- Animals: sheep
- Production Systems: agroecosystems
Cheatgrass invasion increases the risk of wildfire and negatively impacts agricultural production in the western United States. Grazing has been suggested as a tool to combat cheatgrass and increase resilience to wildfire. However, most research on targeted grazing of cheatgrass has been done with cattle. Studies on targeted grazing of sheep on cheatgrass remain sparse, despite interest from stakeholders. This project will answer the question of how sheep can be used to reduce cheatgrass and wildfire risk, while also examining the economic costs and benefits of this practice.
We will establish a sheep targeted grazing experiment at a management-relevant scale in central Idaho to examine vegetation responses and belowground processes affected by grazing. Grazing treatments will compare dormant-season grazing in spring and fall, when cheatgrass is growing but most perennial species are not, to “traditional” summer grazing. In addition to assessing treatment effects on the composition of aboveground vegetation and fuel loads, we will examine impacts on soil processes to enhance understanding of the ecological mechanisms underpinning our results.
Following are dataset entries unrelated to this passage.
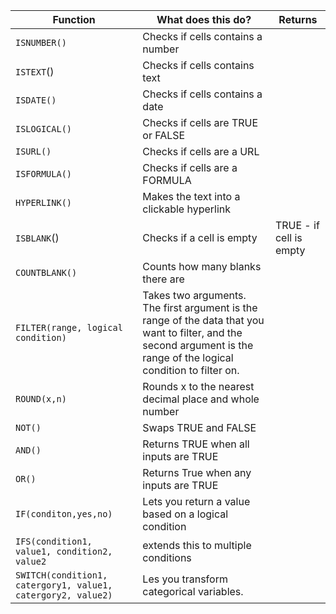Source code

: |  Function              |What does this do?               |     Returns                  |
|----------------|-------------------------------|------------|
|`ISNUMBER()`|Checks if cells contains a number |           
|`ISTEXT`()|Checks if cells contains text    |   
|`ISDATE()` |Checks if cells contains a date |
|`ISLOGICAL()`|Checks if cells are TRUE or FALSE|
|`ISURL()`|Checks if cells are a URL|
|`ISFORMULA()`|Checks if cells are a FORMULA|
|`HYPERLINK()`|Makes the text into a clickable hyperlink|
|`ISBLANK`()| Checks if a cell is empty| TRUE - if cell is empty|
|`COUNTBLANK()`| Counts how many blanks there are
|`FILTER(range, logical condition)`| Takes two arguments. The first argument is the range of the data that you want to filter, and the second argument is the range of the logical condition to filter on.| 
|`ROUND(x,n)`|Rounds x to the nearest decimal place and whole number|
|`NOT()`|Swaps TRUE and FALSE|
|`AND()`|Returns TRUE when all inputs are TRUE|
|`OR()`| Returns True when any inputs are TRUE|
|`IF(conditon,yes,no)`|Lets you return a value based on a logical condition|
|`IFS(condition1, value1, condition2, value2`| extends this to multiple conditions
|`SWITCH(condition1, catergory1, value1, catergory2, value2)`| Les you transform categorical variables.|
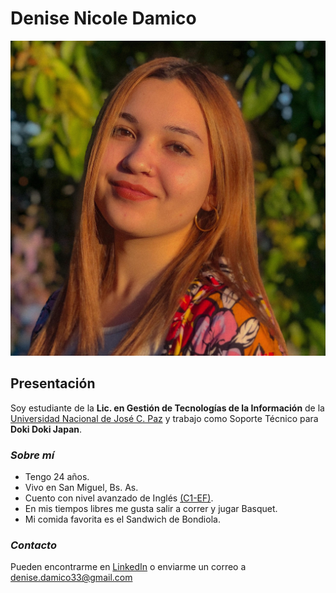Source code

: # Denise Nicole Damico

![Ésta soy yo](./imagenes/DND.jpg "Ésta soy yo")

## **Presentación**
Soy estudiante de la **Lic. en Gestión de Tecnologías de la Información** de la [Universidad Nacional de José C. Paz](www.unpaz.edu.ar) y trabajo como Soporte Técnico para **Doki Doki Japan**.

### *Sobre mí*

- Tengo 24 años.
- Vivo en San Miguel, Bs. As.
- Cuento con nivel avanzado de Inglés [(C1-EF)](https://www.efset.org/cert/Dk3yYU).
- En mis tiempos libres me gusta salir a correr y jugar Basquet.
- Mi comida favorita es el Sandwich de Bondiola.

### *Contacto*
Pueden encontrarme en [LinkedIn](https://www.linkedin.com/in/denisedamico98/) o enviarme un correo a denise.damico33@gmail.com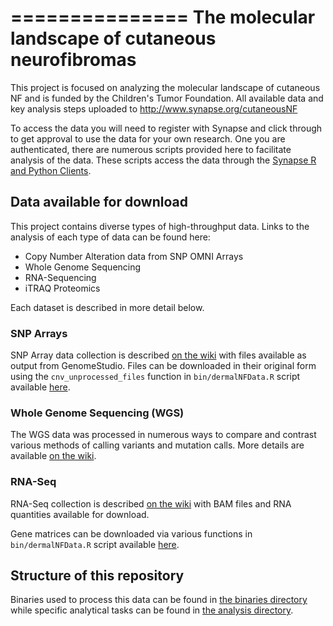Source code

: ===============
The molecular landscape of cutaneous neurofibromas
===============
This project is focused on analyzing the molecular landscape of cutaneous NF and is
funded by the Children's Tumor Foundation.  All available data and key analysis
steps uploaded to http://www.synapse.org/cutaneousNF

To access the data you will need to register with Synapse and click through to
get approval to use the data for your own research. One you are authenticated,
there are numerous scripts provided here to facilitate analysis of the data.
These scripts access the data through the [Synapse R and Python
Clients](http://docs.synapse.org/articles/getting_started.html#installing-synapse-clients).


## Data available for download

This project contains diverse types of high-throughput data. Links to the
analysis of each type of data can be found here:
* Copy Number Alteration data from SNP OMNI Arrays
* Whole Genome Sequencing
* RNA-Sequencing
* iTRAQ Proteomics

Each dataset is described in more detail below.

### SNP Arrays
SNP Array data collection is described [on the
wiki](https://www.synapse.org/#!Synapse:syn4984604/wiki/400306) with files
available as output from GenomeStudio.  Files can be downloaded in their
original form using the `cnv_unprocessed_files` function in `bin/dermalNFData.R`
script available [here](./bin/dermalNFData.R).

### Whole Genome Sequencing (WGS)
The WGS data was processed in numerous ways to compare and contrast various
methods of calling variants and mutation calls. More details are available [on
the wiki](https://www.synapse.org/#!Synapse:syn4984604/wiki/400307).

### RNA-Seq
RNA-Seq collection is described [on the
wiki]() with BAM files and RNA quantities available for download.

Gene matrices can be downloaded via various functions in `bin/dermalNFData.R`
script available [here](./bin/dermalNFData.R).

## Structure of this repository
Binaries used to process this data can be found in [the binaries directory](./bin/) while specific
analytical tasks can be found in [the analysis directory](./analysis).
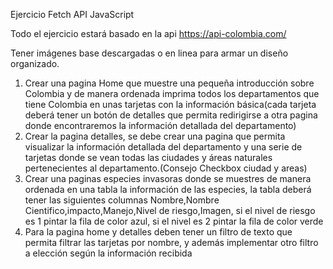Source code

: Ejercicio Fetch API JavaScript

Todo el ejercicio estará basado en la api https://api-colombia.com/

Tener imágenes base descargadas o en linea para armar un diseño organizado.

1. Crear una pagina Home que muestre una pequeña introducción sobre Colombia y de manera ordenada imprima todos los departamentos que tiene Colombia en unas tarjetas con la información básica(cada tarjeta deberá tener un botón de detalles que permita redirigirse a otra pagina donde encontraremos la información detallada del departamento)
2. Crear la pagina detalles, se debe crear una pagina que permita visualizar la información detallada del departamento y una serie de tarjetas donde se vean todas las ciudades y áreas naturales pertenecientes al departamento.(Consejo Checkbox ciudad y areas)
3. Crear una paginas especies invasoras donde se muestres de manera ordenada en una tabla la información de las especies, la tabla deberá tener las siguientes columnas Nombre,Nombre Cientifico,impacto,Manejo,Nivel de riesgo,Imagen, si el nivel de riesgo es 1 pintar la fila de color azul, si el nivel es 2 pintar la fila de color verde
4. Para la pagina home y detalles deben tener un filtro de texto que permita filtrar las tarjetas por nombre, y además implementar otro filtro a elección según la información recibida
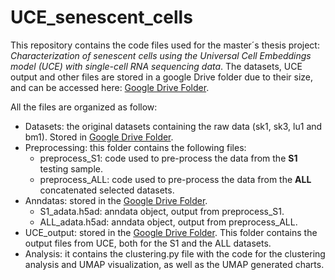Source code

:# UCE_senescent_cells

This repository contains the code files used for the master´s thesis project: *Characterization of senescent cells using the Universal Cell Embeddings model (UCE) with single-cell RNA sequencing data*. The datasets, UCE output and other files are stored in a google Drive folder due to their size, and can be accessed here: [Google Drive Folder](https://drive.google.com/drive/folders/1BR6MiHFtKXx8H6wRLqGsK2TGhRMWu3Do?usp=drive_link).

All the files are organized as follow:

- Datasets: the original datasets containing the raw data (sk1, sk3, lu1 and bm1). Stored in [Google Drive Folder](https://drive.google.com/drive/folders/1BR6MiHFtKXx8H6wRLqGsK2TGhRMWu3Do?usp=drive_link).
- Preprocessing: this folder contains the following files:
  - preprocess_S1: code used to pre-process the data from the **S1** testing sample.
  - preprocess_ALL: code used to pre-process the data from the **ALL** concatenated selected datasets.
- Anndatas: stored in the [Google Drive Folder](https://drive.google.com/drive/folders/1BR6MiHFtKXx8H6wRLqGsK2TGhRMWu3Do?usp=drive_link).
  - S1_adata.h5ad: anndata object, output from preprocess_S1.
  - ALL_adata.h5ad: anndata object, output from preprocess_ALL.
- UCE_output: stored in the [Google Drive Folder](https://drive.google.com/drive/folders/1BR6MiHFtKXx8H6wRLqGsK2TGhRMWu3Do?usp=drive_link). This folder contains the output files from UCE, both for the S1 and the ALL datasets.
- Analysis: it contains the clustering.py file with the code for the clustering analysis and UMAP visualization, as well as the UMAP generated charts.
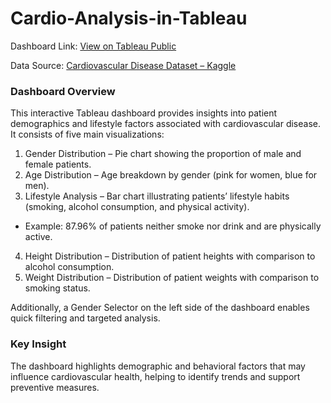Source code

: # Cardio-Analysis-in-Tableau

Dashboard Link: [View on Tableau Public](https://public.tableau.com/app/profile/roman.larkin/viz/Cardio_17561297486960/Patients?publish=yes)

Data Source: [Cardiovascular Disease Dataset – Kaggle](https://www.kaggle.com/datasets/sulianova/cardiovascular-disease-dataset)

### Dashboard Overview

This interactive Tableau dashboard provides insights into patient demographics and lifestyle factors associated with cardiovascular disease. It consists of five main visualizations:
1.	Gender Distribution – Pie chart showing the proportion of male and female patients.
2.	Age Distribution – Age breakdown by gender (pink for women, blue for men).
3.	Lifestyle Analysis – Bar chart illustrating patients’ lifestyle habits (smoking, alcohol consumption, and physical activity).
-	Example: 87.96% of patients neither smoke nor drink and are physically active.
4.	Height Distribution – Distribution of patient heights with comparison to alcohol consumption.
5.	Weight Distribution – Distribution of patient weights with comparison to smoking status.

Additionally, a Gender Selector on the left side of the dashboard enables quick filtering and targeted analysis.

### Key Insight

The dashboard highlights demographic and behavioral factors that may influence cardiovascular health, helping to identify trends and support preventive measures.
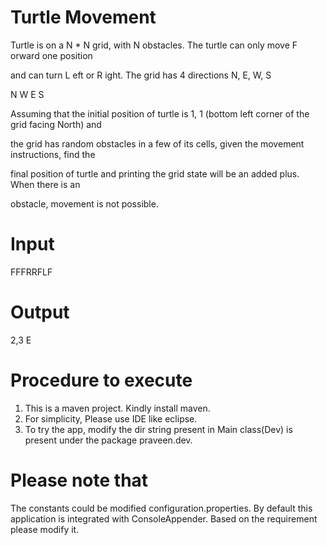 # Turtle Movement
Turtle is on a N * N grid, with N obstacles. The turtle can only move F orward one position

and can turn L eft or R ight. The grid has 4 directions N, E, W, S

  N
W   E
  S

Assuming that the initial position of turtle is 1, 1 (bottom left corner of the grid facing North) and

the grid has random obstacles in a few of its cells, given the movement instructions, find the

final position of turtle and printing the grid state will be an added plus. When there is an

obstacle, movement is not possible.


#  Input

FFFRRFLF

#  Output

2,3 E

# Procedure to execute

1) This is a maven project. Kindly install maven.
2) For simplicity, Please use IDE like eclipse.
3) To try the app, modify the dir string present in Main class(Dev) is present under the package praveen.dev.

# Please note that

The constants could be modified configuration.properties.
By default this application is integrated with ConsoleAppender. Based on the requirement please modify it.

 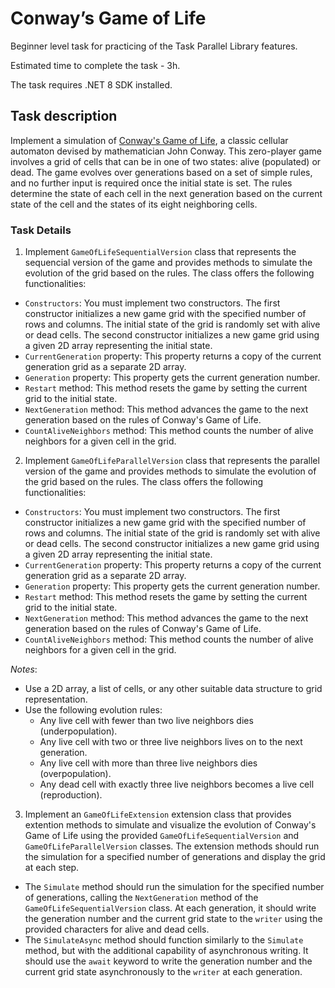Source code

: # Conway’s Game of Life

Beginner level task for practicing of the Task Parallel Library features.

Estimated time to complete the task - 3h.

The task requires .NET 8 SDK installed.

## Task description

Implement a simulation of [Conway's Game of Life](https://www.wikiwand.com/en/Conway%27s_Game_of_Life), a classic cellular automaton devised by mathematician John Conway. This zero-player game involves a grid of cells that can be in one of two states: alive (populated) or dead. The game evolves over generations based on a set of simple rules, and no further input is required once the initial state is set. The rules determine the state of each cell in the next generation based on the current state of the cell and the states of its eight neighboring cells.

### Task Details

1. Implement `GameOfLifeSequentialVersion` class that represents the sequencial version of the game and provides methods to simulate the evolution of the grid based on the rules. The class offers the following functionalities:
- `Constructors`: You must implement two constructors. The first constructor initializes a new game grid with the specified number of rows and columns. The initial state of the grid is randomly set with alive or dead cells. The second constructor initializes a new game grid using a given 2D array representing the initial state.
- `CurrentGeneration` property: This property returns a copy of the current generation grid as a separate 2D array.
- `Generation` property: This property gets the current generation number.
- `Restart` method: This method resets the game by setting the current grid to the initial state.
- `NextGeneration` method: This method advances the game to the next generation based on the rules of Conway's Game of Life.
- `CountAliveNeighbors` method: This method counts the number of alive neighbors for a given cell in the grid.

2. Implement `GameOfLifeParallelVersion` class that represents the parallel version of the game and provides methods to simulate the evolution of the grid based on the rules. The class offers the following functionalities:
- `Constructors`: You must implement two constructors. The first constructor initializes a new game grid with the specified number of rows and columns. The initial state of the grid is randomly set with alive or dead cells. The second constructor initializes a new game grid using a given 2D array representing the initial state.
- `CurrentGeneration` property: This property returns a copy of the current generation grid as a separate 2D array.
- `Generation` property: This property gets the current generation number.
- `Restart` method: This method resets the game by setting the current grid to the initial state.
- `NextGeneration` method: This method advances the game to the next generation based on the rules of Conway's Game of Life.
- `CountAliveNeighbors` method: This method counts the number of alive neighbors for a given cell in the grid.

_Notes_:
- Use a 2D array, a list of cells, or any other suitable data structure to grid representation.
- Use the following evolution rules:
    - Any live cell with fewer than two live neighbors dies (underpopulation).
    - Any live cell with two or three live neighbors lives on to the next generation.
    - Any live cell with more than three live neighbors dies (overpopulation).
    - Any dead cell with exactly three live neighbors becomes a live cell (reproduction).

3. Implement an `GameOfLifeExtension` extension class that provides extention methods to simulate and visualize the evolution of Conway's Game of Life using the provided `GameOfLifeSequentialVersion` and `GameOfLifeParallelVersion` classes. The extension methods should run the simulation for a specified number of generations and display the grid at each step.
- The `Simulate` method should run the simulation for the specified number of generations, calling the `NextGeneration` method of the `GameOfLifeSequentialVersion` class. At each generation, it should write the generation number and the current grid state to the `writer` using the provided characters for alive and dead cells.
- The `SimulateAsync` method should function similarly to the `Simulate` method, but with the additional capability of asynchronous writing. It should use the `await` keyword to write the generation number and the current grid state asynchronously to the `writer` at each generation.
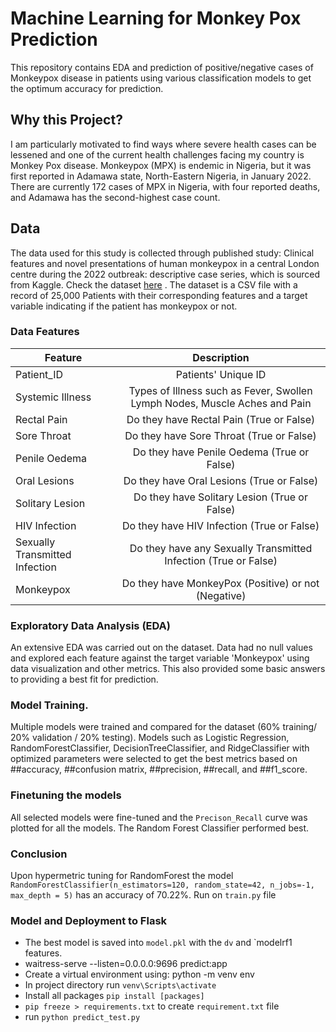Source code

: # Machine Learning for Monkey Pox Prediction

This repository contains EDA and prediction of positive/negative cases of Monkeypox disease in patients using various classification models to get the optimum accuracy for prediction.

## Why this Project?

I am particularly motivated to find ways where severe health cases can be lessened and one of the current health challenges facing my country is Monkey Pox disease. Monkeypox (MPX) is endemic in Nigeria, but it was first reported in Adamawa state, North-Eastern Nigeria, in January 2022. There are currently 172 cases of MPX in Nigeria, with four reported deaths, and Adamawa has the second-highest case count.

## Data
The data used for this study is collected through published study: Clinical features and novel presentations of human monkeypox in a central London centre during the 2022 outbreak: descriptive case series, which is sourced from Kaggle. Check the dataset [here](https://www.kaggle.com/datasets/muhammad4hmed/monkeypox-patients-dataset) . The dataset is a CSV file with a record of 25,000 Patients with their corresponding features and a target variable indicating if the patient has monkeypox or not.

### Data Features

| Feature       | Description           | 
| ------------- |:-------------:| 
| Patient_ID      | Patients' Unique ID| 
| Systemic Illness     | Types of Illness such as Fever, Swollen Lymph Nodes, Muscle Aches and Pain     |   
| Rectal Pain |Do they have Rectal Pain (True or False)      |  
| Sore Throat |Do they have Sore Throat (True or False)     | 
| Penile Oedema |Do they have Penile Oedema (True or False)    | 
| Oral Lesions |Do they have Oral Lesions (True or False)      | 
| Solitary Lesion |Do they have Solitary Lesion (True or False)    | 
| HIV Infection |Do they have HIV Infection (True or False)      | 
| Sexually Transmitted Infection |Do they have any Sexually Transmitted Infection  (True or False)    | 
| Monkeypox |Do they have MonkeyPox (Positive) or not (Negative)   | 


### Exploratory Data Analysis (EDA)
An extensive EDA was carried out on the dataset. Data had no null values and explored each feature against the target variable 'Monkeypox' using data visualization and other metrics. This also provided some basic answers to providing a best fit for prediction.

### Model Training.
Multiple models were trained and compared for the dataset (60% training/ 20% validation / 20% testing). Models such as Logistic Regression, RandomForestClassifier, DecisionTreeClassifier, and RidgeClassifier with optimized parameters were selected to get the best metrics based on ##accuracy, ##confusion matrix, ##precision, ##recall, and ##f1_score. 

### Finetuning the models
All selected models were fine-tuned and the `Precison_Recall` curve was plotted for all the models. The Random Forest Classifier performed best.

### Conclusion
Upon hypermetric tuning for RandomForest the model `RandomForestClassifier(n_estimators=120, random_state=42, n_jobs=-1, max_depth = 5)` has an accuracy of 70.22%. Run on `train.py` file

### Model and Deployment to Flask
* The best model is saved into `model.pkl` with the `dv` and `modelrf1 features.
* waitress-serve --listen=0.0.0.0:9696 predict:app
* Create a virtual environment using: python -m venv env
* In project directory run `venv\Scripts\activate`
* Install all packages `pip install [packages]`
* `pip freeze > requirements.txt` to create `requirement.txt` file
* run `python predict_test.py`
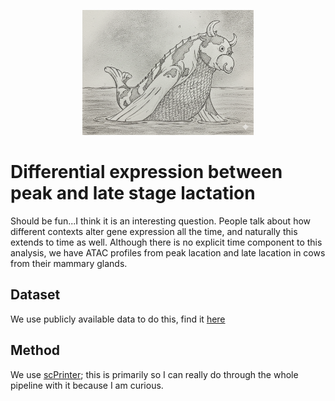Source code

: <p align="center">
    <img height="200" src="imgs/momoo.png">
</p>

# Differential expression between peak and late stage lactation

Should be fun...I think it is an interesting question. People talk about how different contexts alter gene expression all the time, and naturally this extends to time as well. Although there is no explicit time component to this analysis, we have ATAC profiles from peak lacation and late lacation in cows from their mammary glands.

## Dataset

We use publicly available data to do this, find it [here](https://www.ncbi.nlm.nih.gov/sra?term=((bovine)%20AND%20lactation)%20AND%20atac)

## Method

We use [scPrinter](https://github.com/buenrostrolab/scPrinter/tree/main); this is primarily so I can really do through the whole pipeline with it because I am curious.
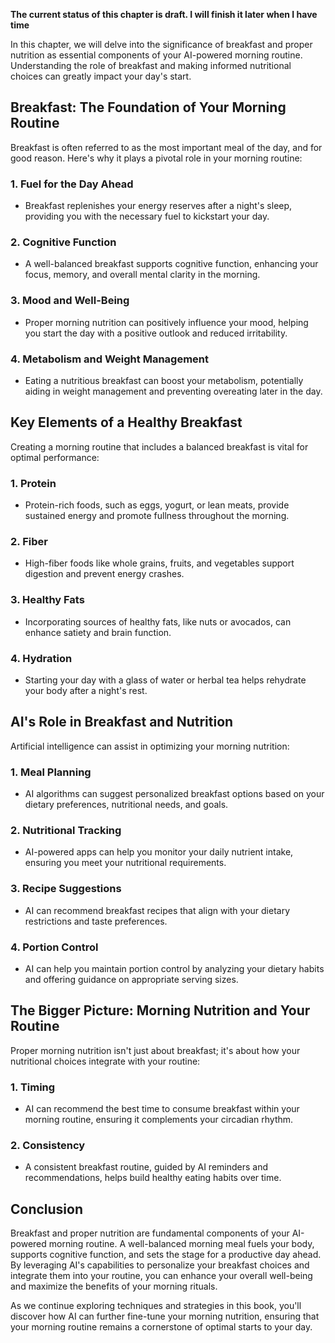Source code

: **The current status of this chapter is draft. I will finish it later when I have time**

In this chapter, we will delve into the significance of breakfast and proper nutrition as essential components of your AI-powered morning routine. Understanding the role of breakfast and making informed nutritional choices can greatly impact your day's start.

**Breakfast: The Foundation of Your Morning Routine**
-----------------------------------------------------

Breakfast is often referred to as the most important meal of the day, and for good reason. Here's why it plays a pivotal role in your morning routine:

### **1. Fuel for the Day Ahead**

* Breakfast replenishes your energy reserves after a night's sleep, providing you with the necessary fuel to kickstart your day.

### **2. Cognitive Function**

* A well-balanced breakfast supports cognitive function, enhancing your focus, memory, and overall mental clarity in the morning.

### **3. Mood and Well-Being**

* Proper morning nutrition can positively influence your mood, helping you start the day with a positive outlook and reduced irritability.

### **4. Metabolism and Weight Management**

* Eating a nutritious breakfast can boost your metabolism, potentially aiding in weight management and preventing overeating later in the day.

**Key Elements of a Healthy Breakfast**
---------------------------------------

Creating a morning routine that includes a balanced breakfast is vital for optimal performance:

### **1. Protein**

* Protein-rich foods, such as eggs, yogurt, or lean meats, provide sustained energy and promote fullness throughout the morning.

### **2. Fiber**

* High-fiber foods like whole grains, fruits, and vegetables support digestion and prevent energy crashes.

### **3. Healthy Fats**

* Incorporating sources of healthy fats, like nuts or avocados, can enhance satiety and brain function.

### **4. Hydration**

* Starting your day with a glass of water or herbal tea helps rehydrate your body after a night's rest.

**AI's Role in Breakfast and Nutrition**
----------------------------------------

Artificial intelligence can assist in optimizing your morning nutrition:

### **1. Meal Planning**

* AI algorithms can suggest personalized breakfast options based on your dietary preferences, nutritional needs, and goals.

### **2. Nutritional Tracking**

* AI-powered apps can help you monitor your daily nutrient intake, ensuring you meet your nutritional requirements.

### **3. Recipe Suggestions**

* AI can recommend breakfast recipes that align with your dietary restrictions and taste preferences.

### **4. Portion Control**

* AI can help you maintain portion control by analyzing your dietary habits and offering guidance on appropriate serving sizes.

**The Bigger Picture: Morning Nutrition and Your Routine**
----------------------------------------------------------

Proper morning nutrition isn't just about breakfast; it's about how your nutritional choices integrate with your routine:

### **1. Timing**

* AI can recommend the best time to consume breakfast within your morning routine, ensuring it complements your circadian rhythm.

### **2. Consistency**

* A consistent breakfast routine, guided by AI reminders and recommendations, helps build healthy eating habits over time.

**Conclusion**
--------------

Breakfast and proper nutrition are fundamental components of your AI-powered morning routine. A well-balanced morning meal fuels your body, supports cognitive function, and sets the stage for a productive day ahead. By leveraging AI's capabilities to personalize your breakfast choices and integrate them into your routine, you can enhance your overall well-being and maximize the benefits of your morning rituals.

As we continue exploring techniques and strategies in this book, you'll discover how AI can further fine-tune your morning nutrition, ensuring that your morning routine remains a cornerstone of optimal starts to your day.
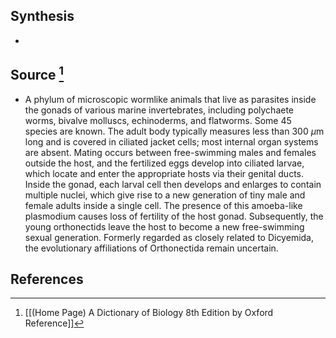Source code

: ## Synthesis
- 
## Source [^1]
- A phylum of microscopic wormlike animals that live as parasites inside the gonads of various marine invertebrates, including polychaete worms, bivalve molluscs, echinoderms, and flatworms. Some 45 species are known. The adult body typically measures less than $300 ~\mu \mathrm{m}$ long and is covered in ciliated jacket cells; most internal organ systems are absent. Mating occurs between free-swimming males and females outside the host, and the fertilized eggs develop into ciliated larvae, which locate and enter the appropriate hosts via their genital ducts. Inside the gonad, each larval cell then develops and enlarges to contain multiple nuclei, which give rise to a new generation of tiny male and female adults inside a single cell. The presence of this amoeba-like plasmodium causes loss of fertility of the host gonad. Subsequently, the young orthonectids leave the host to become a new free-swimming sexual generation. Formerly regarded as closely related to Dicyemida, the evolutionary affiliations of Orthonectida remain uncertain.
## References

[^1]: [[(Home Page) A Dictionary of Biology 8th Edition by Oxford Reference]]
Fire behavior models and economic models will estimate the financial and societal costs and benefits of adopting sheep targeted grazing practices.
Outreach to producers, land managers, researchers, and the general public—locally and regionally—will occur through diverse venues ranging from field days to podcasts. Rangeland monitoring workshops will build knowledge and shared understanding among land managers, sheep producers, and herders, with trainings offered in Spanish to serve the primarily Spanish-speaking sheepherder community. To contribute to youth education about rangeland issues, we will develop lesson plans about the invasive annual grass-fire cycle and targeted grazing with sheep, which will be shared with teachers in Idaho and beyond. These efforts will increase knowledge of the potential for using sheep as a management tool, while broadening public acceptance for active rangeland management.
This work will be of significance throughout the Intermountain West, much of which is invaded by cheatgrass. With over 2 million sheep still being raised in the western states, harnessing their ability to reduce cheatgrass and associated wildfire risk poses an opportunity to improve environmental conditions and enhance sheep producers’ role as stewards of the lands they manage.
Project information will be disseminated among agricultural stakeholders via podcasts, field days, industry newsletters, video, and fact sheets (available in Spanish), with assistance from the Idaho Rangeland Resources Commission and the Idaho Wool Growers Association. An online economic decision tool about sheep grazing as a cheatgrass management practice will be shared through these venues and professional networks.
Ecological and economic understanding of sheep as a management tool for cheatgrass and wildfire risk reduction.
Improved skills to implement sheep grazing to reduce cheatgrass and fuel loads.
Increased collaboration among scientists, land managers, and livestock producers.
Wider public acceptance of active rangeland management.
Project objectives from proposal:
- Evaluate the effects of sheep grazing treatments on vegetation communities by quantifying changes in cheatgrass and perennial species cover and density.
- Examine mechanisms driving vegetation responses by quantifying the impact of sheep grazing treatments on litter accumulation, soil organic matter content, and nitrogen cycling.
- Predict outcomes for wildfire risk by quantifying grazing treatment effects on fuel loads and modeling associated wildfire behavior.
- Compare economic costs for achieving a change in ecological condition based on targeted grazing with sheep to other cheatgrass management strategies.
- Increase knowledge of the ecological and economic impacts of invasive annual grass.
- Increase knowledge of the potential for adopting sheep grazing as a management tool to minimize invasive annual grass and reduce wildfire risk.
- Achieve wider public acceptance of active land management in rangelands.